■ WORK TO COMPLETE ■
Stop after the line with "days. Likewise, whenever"; until then, please copy every line of the records word for word from the first.

■ RECORDS FOR THIS EXERCISE ■
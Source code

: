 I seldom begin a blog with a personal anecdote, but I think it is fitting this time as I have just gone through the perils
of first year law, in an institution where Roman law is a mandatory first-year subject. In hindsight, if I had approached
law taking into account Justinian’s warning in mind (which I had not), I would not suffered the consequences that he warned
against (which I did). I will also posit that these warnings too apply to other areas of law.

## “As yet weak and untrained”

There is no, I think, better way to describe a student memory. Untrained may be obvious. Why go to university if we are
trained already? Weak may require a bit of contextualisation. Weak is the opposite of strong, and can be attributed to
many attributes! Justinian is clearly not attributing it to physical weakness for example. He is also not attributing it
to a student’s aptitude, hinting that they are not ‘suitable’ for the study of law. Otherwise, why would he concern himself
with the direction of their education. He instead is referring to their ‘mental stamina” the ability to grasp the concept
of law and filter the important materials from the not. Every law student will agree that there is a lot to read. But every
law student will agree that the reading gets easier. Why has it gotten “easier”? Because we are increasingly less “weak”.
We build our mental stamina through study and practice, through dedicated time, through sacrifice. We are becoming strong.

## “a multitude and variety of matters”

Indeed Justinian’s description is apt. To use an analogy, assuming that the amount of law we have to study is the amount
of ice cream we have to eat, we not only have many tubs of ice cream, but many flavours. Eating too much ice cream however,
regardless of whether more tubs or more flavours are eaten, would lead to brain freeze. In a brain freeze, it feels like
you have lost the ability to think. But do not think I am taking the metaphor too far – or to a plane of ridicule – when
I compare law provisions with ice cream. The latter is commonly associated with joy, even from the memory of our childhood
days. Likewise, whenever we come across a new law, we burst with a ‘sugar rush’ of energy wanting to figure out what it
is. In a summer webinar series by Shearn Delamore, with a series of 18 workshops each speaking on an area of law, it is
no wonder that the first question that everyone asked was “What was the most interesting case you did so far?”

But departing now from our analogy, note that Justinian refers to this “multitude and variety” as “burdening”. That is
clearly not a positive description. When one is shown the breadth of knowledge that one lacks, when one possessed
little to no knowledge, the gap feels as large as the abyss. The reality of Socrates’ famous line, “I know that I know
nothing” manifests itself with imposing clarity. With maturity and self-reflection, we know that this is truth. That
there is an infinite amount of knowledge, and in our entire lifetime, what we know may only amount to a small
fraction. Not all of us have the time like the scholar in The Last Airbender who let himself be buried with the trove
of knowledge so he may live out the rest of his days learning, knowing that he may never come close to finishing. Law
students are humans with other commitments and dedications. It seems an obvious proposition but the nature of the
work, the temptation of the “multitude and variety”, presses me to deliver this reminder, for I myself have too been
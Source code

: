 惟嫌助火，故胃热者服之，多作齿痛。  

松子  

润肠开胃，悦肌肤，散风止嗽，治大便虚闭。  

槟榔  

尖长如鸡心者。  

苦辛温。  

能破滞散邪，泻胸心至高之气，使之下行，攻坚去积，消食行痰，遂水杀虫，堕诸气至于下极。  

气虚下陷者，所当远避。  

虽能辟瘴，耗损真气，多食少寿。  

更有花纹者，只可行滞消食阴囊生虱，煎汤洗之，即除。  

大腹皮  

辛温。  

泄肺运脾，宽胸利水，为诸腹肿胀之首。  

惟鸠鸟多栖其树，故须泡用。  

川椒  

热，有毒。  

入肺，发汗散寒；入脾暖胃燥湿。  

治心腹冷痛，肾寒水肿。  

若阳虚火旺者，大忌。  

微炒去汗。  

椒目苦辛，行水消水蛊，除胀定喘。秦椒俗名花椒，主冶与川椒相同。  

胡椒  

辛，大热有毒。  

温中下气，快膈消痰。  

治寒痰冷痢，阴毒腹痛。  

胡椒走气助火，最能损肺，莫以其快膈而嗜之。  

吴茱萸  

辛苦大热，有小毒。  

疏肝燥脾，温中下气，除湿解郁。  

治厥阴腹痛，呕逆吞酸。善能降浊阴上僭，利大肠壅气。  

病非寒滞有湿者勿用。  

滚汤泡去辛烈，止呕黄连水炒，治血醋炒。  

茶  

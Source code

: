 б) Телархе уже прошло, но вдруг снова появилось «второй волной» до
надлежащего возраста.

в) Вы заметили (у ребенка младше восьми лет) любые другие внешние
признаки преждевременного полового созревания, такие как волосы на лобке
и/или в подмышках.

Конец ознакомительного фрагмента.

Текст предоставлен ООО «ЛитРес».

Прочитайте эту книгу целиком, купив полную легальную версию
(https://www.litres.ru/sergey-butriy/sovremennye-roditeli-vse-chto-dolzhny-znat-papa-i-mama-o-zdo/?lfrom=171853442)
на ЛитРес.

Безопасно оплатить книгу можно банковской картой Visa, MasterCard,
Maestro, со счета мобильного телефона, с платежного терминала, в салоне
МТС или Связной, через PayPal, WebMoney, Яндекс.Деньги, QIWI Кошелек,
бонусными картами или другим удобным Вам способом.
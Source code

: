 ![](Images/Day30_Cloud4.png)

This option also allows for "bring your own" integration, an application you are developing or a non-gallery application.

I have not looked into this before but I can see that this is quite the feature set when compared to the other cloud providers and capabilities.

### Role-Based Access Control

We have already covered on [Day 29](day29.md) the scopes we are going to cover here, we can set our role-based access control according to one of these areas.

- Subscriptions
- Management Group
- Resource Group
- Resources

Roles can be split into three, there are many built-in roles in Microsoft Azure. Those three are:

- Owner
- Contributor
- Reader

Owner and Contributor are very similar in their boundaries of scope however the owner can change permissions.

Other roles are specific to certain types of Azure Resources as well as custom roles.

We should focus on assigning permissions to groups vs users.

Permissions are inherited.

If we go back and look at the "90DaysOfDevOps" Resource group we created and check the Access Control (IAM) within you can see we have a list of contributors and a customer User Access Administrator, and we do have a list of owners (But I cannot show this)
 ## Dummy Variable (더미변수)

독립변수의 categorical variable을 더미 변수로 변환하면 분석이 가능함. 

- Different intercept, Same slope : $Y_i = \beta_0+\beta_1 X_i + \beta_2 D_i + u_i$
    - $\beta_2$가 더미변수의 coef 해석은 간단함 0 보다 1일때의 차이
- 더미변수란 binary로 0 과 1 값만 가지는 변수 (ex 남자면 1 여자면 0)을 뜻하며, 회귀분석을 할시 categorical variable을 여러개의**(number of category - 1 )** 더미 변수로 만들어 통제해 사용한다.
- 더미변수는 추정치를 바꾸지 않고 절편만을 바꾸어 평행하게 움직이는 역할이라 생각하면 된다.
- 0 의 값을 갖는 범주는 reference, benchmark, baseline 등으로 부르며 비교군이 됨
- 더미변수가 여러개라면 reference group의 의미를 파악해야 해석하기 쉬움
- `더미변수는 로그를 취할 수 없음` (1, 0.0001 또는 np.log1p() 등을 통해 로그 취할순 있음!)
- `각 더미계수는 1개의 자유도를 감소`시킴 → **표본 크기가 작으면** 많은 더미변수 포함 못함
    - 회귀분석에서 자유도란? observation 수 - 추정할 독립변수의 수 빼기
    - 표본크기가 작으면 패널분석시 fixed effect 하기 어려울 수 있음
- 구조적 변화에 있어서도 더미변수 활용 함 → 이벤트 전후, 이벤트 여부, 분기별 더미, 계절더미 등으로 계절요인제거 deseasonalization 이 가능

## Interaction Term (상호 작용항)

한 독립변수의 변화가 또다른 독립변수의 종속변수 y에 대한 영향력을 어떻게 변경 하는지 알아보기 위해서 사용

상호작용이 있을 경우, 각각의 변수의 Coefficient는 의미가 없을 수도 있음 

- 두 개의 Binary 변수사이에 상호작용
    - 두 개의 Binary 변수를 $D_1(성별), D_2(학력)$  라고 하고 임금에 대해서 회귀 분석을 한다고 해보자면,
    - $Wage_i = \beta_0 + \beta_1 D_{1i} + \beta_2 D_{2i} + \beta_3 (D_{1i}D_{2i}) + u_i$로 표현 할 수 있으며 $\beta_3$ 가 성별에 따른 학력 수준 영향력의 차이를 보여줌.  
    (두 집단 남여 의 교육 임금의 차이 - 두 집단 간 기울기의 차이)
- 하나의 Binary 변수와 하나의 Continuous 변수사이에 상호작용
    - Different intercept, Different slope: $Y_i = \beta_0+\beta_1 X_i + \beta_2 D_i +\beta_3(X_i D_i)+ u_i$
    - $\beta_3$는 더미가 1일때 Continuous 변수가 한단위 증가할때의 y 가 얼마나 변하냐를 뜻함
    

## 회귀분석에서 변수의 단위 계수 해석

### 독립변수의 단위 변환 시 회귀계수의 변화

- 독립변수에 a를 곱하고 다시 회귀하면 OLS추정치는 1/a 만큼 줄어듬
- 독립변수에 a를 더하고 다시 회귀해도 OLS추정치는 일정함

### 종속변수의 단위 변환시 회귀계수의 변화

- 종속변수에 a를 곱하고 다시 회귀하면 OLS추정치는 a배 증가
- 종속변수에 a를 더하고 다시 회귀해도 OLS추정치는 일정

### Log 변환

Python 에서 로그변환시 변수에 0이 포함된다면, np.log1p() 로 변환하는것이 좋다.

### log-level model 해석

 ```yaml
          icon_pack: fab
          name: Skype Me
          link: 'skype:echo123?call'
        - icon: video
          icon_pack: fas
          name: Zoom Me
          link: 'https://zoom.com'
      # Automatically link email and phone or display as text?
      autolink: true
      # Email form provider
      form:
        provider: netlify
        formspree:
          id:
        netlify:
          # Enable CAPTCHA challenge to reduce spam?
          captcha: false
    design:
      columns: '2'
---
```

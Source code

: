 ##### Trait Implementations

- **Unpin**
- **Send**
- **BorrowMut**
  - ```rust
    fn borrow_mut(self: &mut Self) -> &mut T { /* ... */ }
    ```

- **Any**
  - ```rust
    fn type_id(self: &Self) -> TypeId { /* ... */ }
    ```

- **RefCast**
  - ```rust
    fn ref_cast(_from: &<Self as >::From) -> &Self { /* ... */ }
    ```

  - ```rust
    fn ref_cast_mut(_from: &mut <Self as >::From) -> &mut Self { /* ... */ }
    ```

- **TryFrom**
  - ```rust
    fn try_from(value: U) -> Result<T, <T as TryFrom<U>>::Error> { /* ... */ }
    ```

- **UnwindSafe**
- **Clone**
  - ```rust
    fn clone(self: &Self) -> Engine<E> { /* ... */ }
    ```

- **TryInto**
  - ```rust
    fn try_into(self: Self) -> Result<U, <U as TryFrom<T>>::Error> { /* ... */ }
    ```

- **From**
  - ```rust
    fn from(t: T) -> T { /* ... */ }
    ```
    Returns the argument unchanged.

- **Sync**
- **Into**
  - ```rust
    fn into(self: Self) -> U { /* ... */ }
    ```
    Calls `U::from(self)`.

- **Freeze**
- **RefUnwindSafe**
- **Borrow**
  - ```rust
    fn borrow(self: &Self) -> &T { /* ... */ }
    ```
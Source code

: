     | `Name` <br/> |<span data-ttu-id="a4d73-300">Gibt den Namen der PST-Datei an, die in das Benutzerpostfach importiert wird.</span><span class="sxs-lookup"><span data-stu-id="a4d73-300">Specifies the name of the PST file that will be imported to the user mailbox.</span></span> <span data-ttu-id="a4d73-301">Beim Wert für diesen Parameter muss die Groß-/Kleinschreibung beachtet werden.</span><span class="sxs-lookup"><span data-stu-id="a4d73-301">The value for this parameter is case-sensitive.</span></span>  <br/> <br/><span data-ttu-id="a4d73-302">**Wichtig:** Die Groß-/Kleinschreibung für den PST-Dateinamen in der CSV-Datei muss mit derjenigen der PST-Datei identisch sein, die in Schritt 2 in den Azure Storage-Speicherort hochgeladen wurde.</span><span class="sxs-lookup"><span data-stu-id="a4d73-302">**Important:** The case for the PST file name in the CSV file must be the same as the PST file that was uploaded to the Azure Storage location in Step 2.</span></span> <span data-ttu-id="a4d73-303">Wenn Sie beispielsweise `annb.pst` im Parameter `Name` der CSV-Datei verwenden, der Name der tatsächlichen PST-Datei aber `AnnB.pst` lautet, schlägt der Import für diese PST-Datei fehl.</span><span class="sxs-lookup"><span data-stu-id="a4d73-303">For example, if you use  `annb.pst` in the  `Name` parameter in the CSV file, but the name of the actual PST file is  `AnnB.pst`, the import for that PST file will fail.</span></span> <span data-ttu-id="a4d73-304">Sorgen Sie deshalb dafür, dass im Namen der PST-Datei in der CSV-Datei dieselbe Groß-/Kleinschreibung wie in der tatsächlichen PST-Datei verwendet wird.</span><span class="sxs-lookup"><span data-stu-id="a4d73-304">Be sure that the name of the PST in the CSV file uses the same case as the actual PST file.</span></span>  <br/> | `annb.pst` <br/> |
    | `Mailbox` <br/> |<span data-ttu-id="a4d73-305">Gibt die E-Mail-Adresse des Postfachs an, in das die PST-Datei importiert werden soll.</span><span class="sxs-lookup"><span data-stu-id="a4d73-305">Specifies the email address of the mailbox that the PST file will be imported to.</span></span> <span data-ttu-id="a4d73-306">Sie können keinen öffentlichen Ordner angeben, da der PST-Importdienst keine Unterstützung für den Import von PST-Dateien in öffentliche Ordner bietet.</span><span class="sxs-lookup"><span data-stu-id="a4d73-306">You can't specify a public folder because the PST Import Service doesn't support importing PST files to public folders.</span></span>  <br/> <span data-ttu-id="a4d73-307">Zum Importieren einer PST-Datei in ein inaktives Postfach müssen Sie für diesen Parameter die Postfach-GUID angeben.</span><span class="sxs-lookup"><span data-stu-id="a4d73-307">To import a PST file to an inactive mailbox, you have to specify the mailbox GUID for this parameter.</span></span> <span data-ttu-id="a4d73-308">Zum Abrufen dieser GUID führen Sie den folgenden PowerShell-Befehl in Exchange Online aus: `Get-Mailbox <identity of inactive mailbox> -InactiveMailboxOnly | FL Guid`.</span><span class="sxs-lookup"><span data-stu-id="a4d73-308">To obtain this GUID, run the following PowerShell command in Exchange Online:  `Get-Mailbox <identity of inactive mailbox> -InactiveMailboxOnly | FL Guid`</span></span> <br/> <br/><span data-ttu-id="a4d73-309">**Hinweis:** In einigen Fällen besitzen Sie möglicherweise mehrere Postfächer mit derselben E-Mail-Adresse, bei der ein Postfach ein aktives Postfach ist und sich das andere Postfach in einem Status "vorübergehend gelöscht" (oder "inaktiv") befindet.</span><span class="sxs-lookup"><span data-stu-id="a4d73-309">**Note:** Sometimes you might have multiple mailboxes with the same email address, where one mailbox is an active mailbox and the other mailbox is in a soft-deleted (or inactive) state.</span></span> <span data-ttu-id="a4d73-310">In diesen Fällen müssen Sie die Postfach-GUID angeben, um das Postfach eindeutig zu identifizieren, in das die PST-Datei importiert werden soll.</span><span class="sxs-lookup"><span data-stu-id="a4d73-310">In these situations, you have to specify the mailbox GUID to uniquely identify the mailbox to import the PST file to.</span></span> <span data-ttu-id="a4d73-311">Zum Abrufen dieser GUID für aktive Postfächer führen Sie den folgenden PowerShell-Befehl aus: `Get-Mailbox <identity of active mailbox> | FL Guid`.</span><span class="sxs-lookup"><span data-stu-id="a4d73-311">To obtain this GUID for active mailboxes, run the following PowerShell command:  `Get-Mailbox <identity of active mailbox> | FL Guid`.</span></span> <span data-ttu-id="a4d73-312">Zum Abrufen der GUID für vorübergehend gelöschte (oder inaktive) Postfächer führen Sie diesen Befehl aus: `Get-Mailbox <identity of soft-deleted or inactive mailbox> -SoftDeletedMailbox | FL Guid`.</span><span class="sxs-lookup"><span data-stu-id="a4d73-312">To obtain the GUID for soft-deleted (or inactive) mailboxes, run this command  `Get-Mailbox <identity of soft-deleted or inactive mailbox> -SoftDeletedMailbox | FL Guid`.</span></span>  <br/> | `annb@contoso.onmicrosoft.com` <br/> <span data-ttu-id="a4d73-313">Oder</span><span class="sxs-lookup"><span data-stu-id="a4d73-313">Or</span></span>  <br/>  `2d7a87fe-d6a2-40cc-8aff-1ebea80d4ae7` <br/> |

■ RESPONSE FOR THIS EXERCISE ■
Source code

: I seldom begin a blog with a personal anecdote, but I think it is fitting this time as I have just gone through the perils
of first year law, in an institution where Roman law is a mandatory first-year subject. In hindsight, if I had approached
law taking into account Justinian’s warning in mind (which I had not), I would not suffered the consequences that he warned
against (which I did). I will also posit that these warnings too apply to other areas of law.

## “As yet weak and untrained”

There is no, I think, better way to describe a student memory. Untrained may be obvious. Why go to university if we are
trained already? Weak may require a bit of contextualisation. Weak is the opposite of strong, and can be attributed to
many attributes! Justinian is clearly not attributing it to physical weakness for example. He is also not attributing it
to a student’s aptitude, hinting that they are not ‘suitable’ for the study of law. Otherwise, why would he concern himself
with the direction of their education. He instead is referring to their ‘mental stamina” the ability to grasp the concept
of law and filter the important materials from the not. Every law student will agree that there is a lot to read. But every
law student will agree that the reading gets easier. Why has it gotten “easier”? Because we are increasingly less “weak”.
We build our mental stamina through study and practice, through dedicated time, through sacrifice. We are becoming strong.

## “a multitude and variety of matters”

Indeed Justinian’s description is apt. To use an analogy, assuming that the amount of law we have to study is the amount
of ice cream we have to eat, we not only have many tubs of ice cream, but many flavours. Eating too much ice cream however,
regardless of whether more tubs or more flavours are eaten, would lead to brain freeze. In a brain freeze, it feels like
you have lost the ability to think. But do not think I am taking the metaphor too far – or to a plane of ridicule – when
I compare law provisions with ice cream. The latter is commonly associated with joy, even from the memory of our childhood
days. Likewise, whenever we come across a new law, we burst with a ‘sugar rush’ of energy wanting to figure out what it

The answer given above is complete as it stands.